Несет свою вахту гордая, с трудовым красным бетонным этим, как его, на фасаде, с железобетонным орденом этого, не помню, кого, на том же фасаде, помойка. Гордятся лежавшие в помойке: «Я в этой помойке лежал!» «А я – в той  помойке полежал!» с гордостью отвечают вторые. «Тоже отличная помойка, говорят», соглашаются с ними первые. «Вот бы и в ней полежать. Да только кто нас туда пустит, мы уже в этой отлежали!»

А по нынешним временам, туда, в помойку, и вовсе не пробиться. Тем более, что сегодня партию лежателей привезли. Прямиком издалИ.

«У нас тут», говорят, «настоящие комбикормА. Элитные. Не каждому по карману, не каждому по зубам».

Распределили прибывших по помойкам. Помоек теперича только три вида. Психушки – для тех, кто с психозами. Описторхушки – для тех, кто от описторхоза застрадал. И шлипилитушки – для больных шлипилитозом. 

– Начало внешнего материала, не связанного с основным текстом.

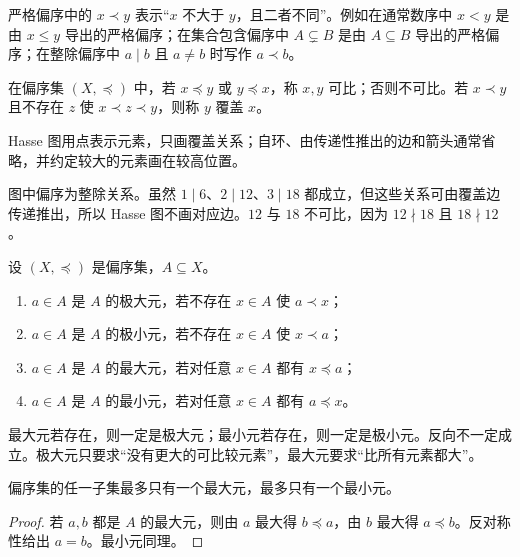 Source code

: 严格偏序中的 $x\prec y$ 表示“$x$ 不大于 $y$，且二者不同”。例如在通常数序中 $x<y$ 是由 $x\le y$ 导出的严格偏序；在集合包含偏序中 $A\subsetneq B$ 是由 $A\subseteq B$ 导出的严格偏序；在整除偏序中 $a\mid b$ 且 $a\ne b$ 时写作 $a\prec b$。

\begin{definition}\label{ch2-cover-hasse}
在偏序集 $(X,\preceq)$ 中，若 $x\preceq y$ 或 $y\preceq x$，称 $x,y$ 可比；否则不可比。若 $x\prec y$ 且不存在 $z$ 使 $x\prec z\prec y$，则称 $y$ 覆盖 $x$。

Hasse 图用点表示元素，只画覆盖关系；自环、由传递性推出的边和箭头通常省略，并约定较大的元素画在较高位置。
\end{definition}


图中偏序为整除关系。虽然 $1\mid6$、$2\mid12$、$3\mid18$ 都成立，但这些关系可由覆盖边传递推出，所以 Hasse 图不画对应边。$12$ 与 $18$ 不可比，因为 $12\nmid18$ 且 $18\nmid12$。

\begin{definition}\label{ch2-extreme-elements}
设 $(X,\preceq)$ 是偏序集，$A\subseteq X$。
\begin{enumerate}
  \item $a\in A$ 是 $A$ 的极大元，若不存在 $x\in A$ 使 $a\prec x$；
  \item $a\in A$ 是 $A$ 的极小元，若不存在 $x\in A$ 使 $x\prec a$；
  \item $a\in A$ 是 $A$ 的最大元，若对任意 $x\in A$ 都有 $x\preceq a$；
  \item $a\in A$ 是 $A$ 的最小元，若对任意 $x\in A$ 都有 $a\preceq x$。
\end{enumerate}
\end{definition}

最大元若存在，则一定是极大元；最小元若存在，则一定是极小元。反向不一定成立。极大元只要求“没有更大的可比较元素”，最大元要求“比所有元素都大”。

\begin{theorem}[最大元与最小元的唯一性]\label{ch2-greatest-unique}
偏序集的任一子集最多只有一个最大元，最多只有一个最小元。
\end{theorem}

\begin{proof}
若 $a,b$ 都是 $A$ 的最大元，则由 $a$ 最大得 $b\preceq a$，由 $b$ 最大得 $a\preceq b$。反对称性给出 $a=b$。最小元同理。
\end{proof}

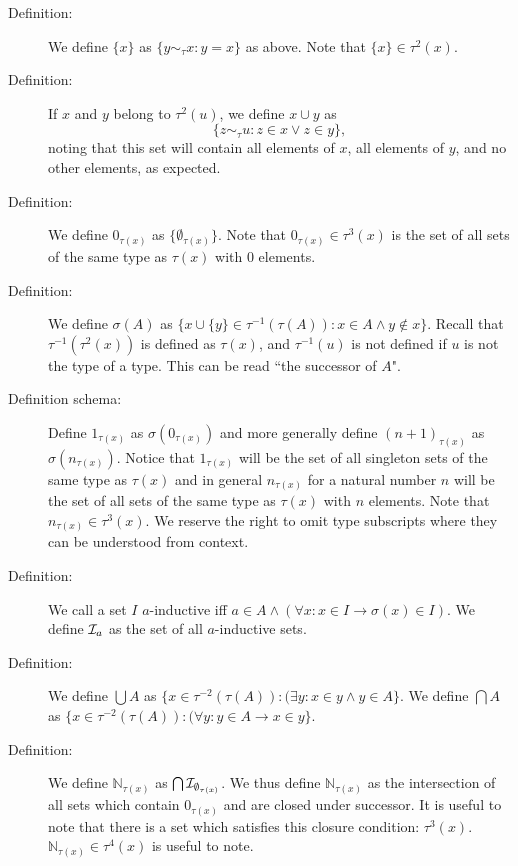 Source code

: \documentclass[12pt]{article}
\begin{document}
\begin{description}

\item[Definition:]  We define $\{x\}$ as $\{y \sim_\tau x:y=x\}$ as above.  Note that $\{x\} \in \tau^2(x)$.

\item[Definition:]  If $x$ and $y$ belong to $\tau^2(u)$, we define $x \cup y$ as $$\{z \sim_\tau u:z \in x \vee z \in y\},$$ noting that this set will contain all elements of $x$, all elements of $y$, and no other elements, as expected.

\item[Definition:]  We define $0_{\tau(x)}$ as $\{\emptyset_{\tau(x)}\}$.  Note that $0_{\tau(x)} \in \tau^3(x)$ is the set of all sets of the same type as $\tau(x)$ with 0 elements.

\item[Definition:]  We define $\sigma(A)$ as $\{x \cup \{y\} \in \tau^{-1}(\tau(A)):x \in A \wedge y \not\in x\}$.  Recall that  $\tau^{-1}(\tau^2(x))$ is defined as $\tau(x)$, and $\tau^{-1}(u)$ is not defined if $u$ is not the type of a type.  This can be read ``the successor of $A$".  

\item[Definition schema:]  Define $1_{\tau(x)}$ as $\sigma(0_{\tau(x)})$ and more generally define \mbox{$(n+1)_{\tau(x)}$} as $\sigma(n_{\tau(x)})$.  Notice that $1_{\tau(x)}$ will be
the set of all singleton sets of the same type as $\tau(x)$ and in general $n_{\tau(x)}$ for a natural number $n$ will be the set of all sets of the same type as $\tau(x)$ with $n$ elements.
Note that $n_{\tau(x)} \in \tau^3(x)$.  We reserve the right to omit type subscripts where they can be understood from context.

\item[Definition:]  We call a set $I$ $a$-inductive iff $a \in A \wedge (\forall x:x \in I \rightarrow \sigma(x) \in I)$.  We define ${\cal I}_{a}$ as the set of all $a$-inductive sets.

\item[Definition:]  We define $\bigcup A$ as $\{x \in \tau^{-2}(\tau(A)):(\exists y:x \in y \wedge y \in A\}$.  We define  $\bigcap A$ as $\{x \in \tau^{-2}(\tau(A)):(\forall y:y \in A  \rightarrow x \in y\}$.

\item[Definition:]  We define $\mathbb N_{\tau(x)}$ as $\bigcap {\cal I}_{\emptyset_{\tau(x)}}$.  We thus define $\mathbb N_{\tau(x)}$ as the intersection of all sets which
contain $0_{\tau(x)}$ and are closed under successor.  It is useful to note that there is a set which satisfies this closure condition:  $\tau^3(x)$.  $\mathbb N_{\tau(x)}\in \tau^4(x)$ is useful to note.


\end{description}
\end{document}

Покои тут далеко не белокаменные. Краска и побелка от трения линяют на фиг. Приемные покои забиты страждущими. В коридорах – аншлаг и супераншлаг. Лицевые стринги каждому на нос натягивают. Веревок не хватает, чтобы всех к кроватям увязать и на обсервации оставить. Приходится применять резинки от анализов. Гвалт стоит – только держись! А на улице еще и очередь из желающих собралась. Но нет. Внутрь никого из пришедших по своей инициативе больше не принимают. Действует принцип одного окна: в регистратуре из пяти окон работает одно. И в каждой палате, из трех окон, целое – только одно. «Саморегуляция!» надрывается из регистратуры старушенция. Так, глядишь, и день пролетел незаметно.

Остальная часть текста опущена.